Pada hari itu saya cenderung malas untuk berwisata, karena berpikir akan menginap, serta baru akan berwisata satu hari berselang. Kala itu bukan karena ingin berleha-leha atau berwisata santai, tapi karena suasana yang berbeda, serta agak kurang nyaman dalam tanda kutip. Baru pada esok harinya mulai "normal" kembali, berburu wisata dengan menyewa motor berkeliling. Bertemu juga dengan turis dari Bandung, hingga jalan bareng dengan tukang ojek yang mengantar.

Nah pengalaman di hari kedua, serta pada malam sebelumnya itu cukup berpengaruh, karena langsung mengubah mood atau suasana secara drastis. Berada di sebuah lingkungan dengan kebiasaan berbeda, hingga kenyamanan yang awalnya utuh jadi tergerus sebagian. Sekaligus langsung mengubah banyak rencana-rencana di kepala kala itu, khususnya dengan kegandrungan ingin berwisata ke mana saja.

Pasca kepulangan dari trip edisi Makasaar Toraja tersebut, akhirnya saya sudah "cukup" dan tidak lagi mencari-cari tujuan wisata baru yang jauh. Terkecuali masih ada trip Bangkok Langkawi kemudian, itu karena sudah lebih dahulu direncanakan. Selebihnya incaran jalan-jalan berubah menjadi yang dekat-dekat saja di Jawa Barat.

Gairah jalan sempat bangkit sebentar, tapi itu hanya sampai batas daerah Garut saja, dengan Papandayan sebagai lokasi wisatanya.

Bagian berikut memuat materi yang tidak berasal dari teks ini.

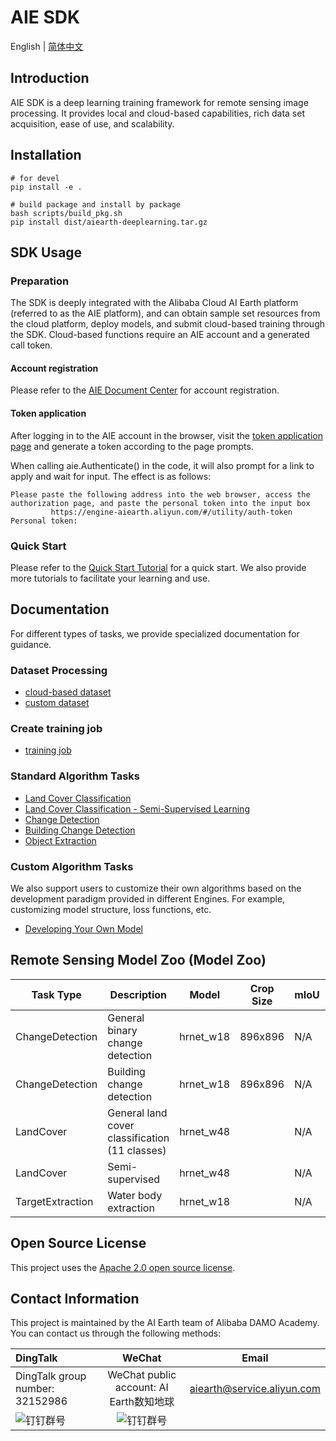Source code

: # AIE SDK

English | [简体中文](README.md)

## Introduction

AIE SDK is a deep learning training framework for remote sensing image processing. It provides local and cloud-based capabilities, rich data set acquisition, ease of use, and scalability.

## Installation

```
# for devel
pip install -e .

# build package and install by package
bash scripts/build_pkg.sh
pip install dist/aiearth-deeplearning.tar.gz
```

## SDK Usage

### Preparation 

The SDK is deeply integrated with the Alibaba Cloud AI Earth platform (referred to as the AIE platform), and can obtain sample set resources from the cloud platform, deploy models, and submit cloud-based training through the SDK. Cloud-based functions require an AIE account and a generated call token.

#### Account registration
Please refer to the [AIE Document Center](https://engine-aiearth.aliyun.com/docs/page/guide?d=573e72) for account registration.


#### Token application
After logging in to the AIE account in the browser, visit the [token application page](https://engine-aiearth.aliyun.com/#/utility/auth-token) and generate a token according to the page prompts.

When calling aie.Authenticate() in the code, it will also prompt for a link to apply and wait for input. The effect is as follows:
```
Please paste the following address into the web browser, access the authorization page, and paste the personal token into the input box
         https://engine-aiearth.aliyun.com/#/utility/auth-token
Personal token:
```

### Quick Start
Please refer to the [Quick Start Tutorial](quickstart.ipynb) for a quick start. We also provide more tutorials to facilitate your learning and use.

## Documentation

For different types of tasks, we provide specialized documentation for guidance.

### Dataset Processing
* [cloud-based dataset](docs/dataset/cloud.md)
* [custom dataset](docs/dataset/custom.md)

### Create training job
* [training job](docs/train/train.md)

### Standard Algorithm Tasks
* [Land Cover Classification](train/trainer/mmseg/configs/LandCover/README.md)
* [Land Cover Classification - Semi-Supervised Learning](train/trainer/mmseg/configs/LandCover/README.md#configuration-4-semi-supervised-training-mkd)
* [Change Detection](train/trainer/mmseg/configs/ChangeDet/README.md)
* [Building Change Detection](train/trainer/mmseg/configs/BuildingChange/README.md)
* [Object Extraction](train/trainer/mmseg/configs/TargetExtraction/README.md)

### Custom Algorithm Tasks
We also support users to customize their own algorithms based on the development paradigm provided in different Engines. For example, customizing model structure, loss functions, etc.
* [Developing Your Own Model](docs/model/custom_model.md)

## Remote Sensing Model Zoo (Model Zoo)

| Task Type        | Description                                    | Model     | Crop Size | mIoU | Config                                                                                                               |
| ---------------- | ---------------------------------------------- | --------- | --------- | ---- | -------------------------------------------------------------------------------------------------------------------- |
| ChangeDetection  | General binary change detection                | hrnet_w18 | 896x896   | N/A  | [config](aiearth/train/trainer/mmseg/configs/ChangeDet/hrnet_w18_base_150k_new512_cosine_lr_batch_48_v25.py)                |
| ChangeDetection  | Building change detection                      | hrnet_w18 | 896x896   | N/A  | [config](aiearth/train/trainer/mmseg/configs/BuildingChange/hrnet_w18_base_150k_new512_cosine_lr_batch_48_builingchange.py) |
| LandCover        | General land cover classification (11 classes) | hrnet_w48 |           | N/A  | [config](aiearth/train/trainer/mmseg/configs/LandCover/fcn_hr48_1024x1024_16k_landcover.py)                                 |
| LandCover        | Semi-supervised                                | hrnet_w48 |           | N/A  | [config](aiearth/train/trainer/mmseg/configs/LandCover/semi.py)                                                             |
| TargetExtraction | Water body extraction                          | hrnet_w18 |           | N/A  | [config](aiearth/train/trainer/mmseg/configs/TargetExtraction/fcn_hr18_1024x1024_40k4_bceious1w1.0.py)                      |


## Open Source License

This project uses the [Apache 2.0 open source license](LICENSE). 

## Contact Information

This project is maintained by the AI Earth team of Alibaba DAMO Academy. You can contact us through the following methods:

| DingTalk    | WeChat  |Email  
| :----------- | :-----------: |:-----------: |
| DingTalk group number: 32152986 | WeChat public account: AI Earth数知地球 |aiearth@service.aliyun.com
| ![钉钉群号](https://img.alicdn.com/imgextra/i2/O1CN01XW3sCk1JlBoQ5tKAd_!!6000000001068-2-tps-159-160.png "钉钉群号") | ![钉钉群号](https://img.alicdn.com/imgextra/i2/O1CN0109JceF1W63CuznFtA_!!6000000002738-2-tps-160-160.png "钉钉群号") |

Atau karena jenisnya sudah berbeda, saya lebih penasaran dengan yang namanya wisata mendaki gunung (Gunung Gede & Papandayan), bukan lagi ingin berwisata karena ingin tahu suasana tempat tujuan. Xp

Praktis sejak saat itu sudah tidak ada buruan tempat baru lagi, terlebih yang lokasinya jauh. Paling hanya jalan ke tempat yang dekat, Bogor atau Puncak, karena tujuannya sekadar ingin refreshing saja. Tapi sesekali memang ada tempat yang baru dikunjungi, hingga dokumentasi tetap akan dilakukan untuk kenang-kenangan. Andai sudah lebih dari satu dua kali, maka hanya menikmati suasana saja mengisi waktu.

Jadi sudah agak malas wisata yang jauh-jauh dari posisi rumah. Apakah sejak itu sudah anti jalan jauh? Tentu tidak. Lebih tepatnya hobi dan obsesi "pribadi" mengunjungi suatu tempat, sudah tidak lagi diburu dengan serius. Andai bisa ke sana syukur, tidak berkesempatan yah tidak masalah. Toh hanya perjalanan jauh, ujung-ujungnya akan pulang juga, setuju tidak? :D

Andai tetap jalan jauh biasanya hanya sekadar ikut ajakan, atau memang sedang butuh berwisata untuk menyegarkan pikiran. Hal itu juga berlaku pada semua pengalaman dan jenis perjalanan (hidup) kita, tidak hanya sebatas perjalanan wisata saja, karena kebetulan bidang ini yang diangkat sebagai bahasan.


Kita ada di dalam perjalanan masing-masing.
Ada perjalanan yang sudah selesai, ada juga yang harus terus berjalan.
Ada juga perjalanan yang sudah menanti, bahkan yang belum ada sekalipun.
Setiap perjalanan pasti punya pesan tersendiri.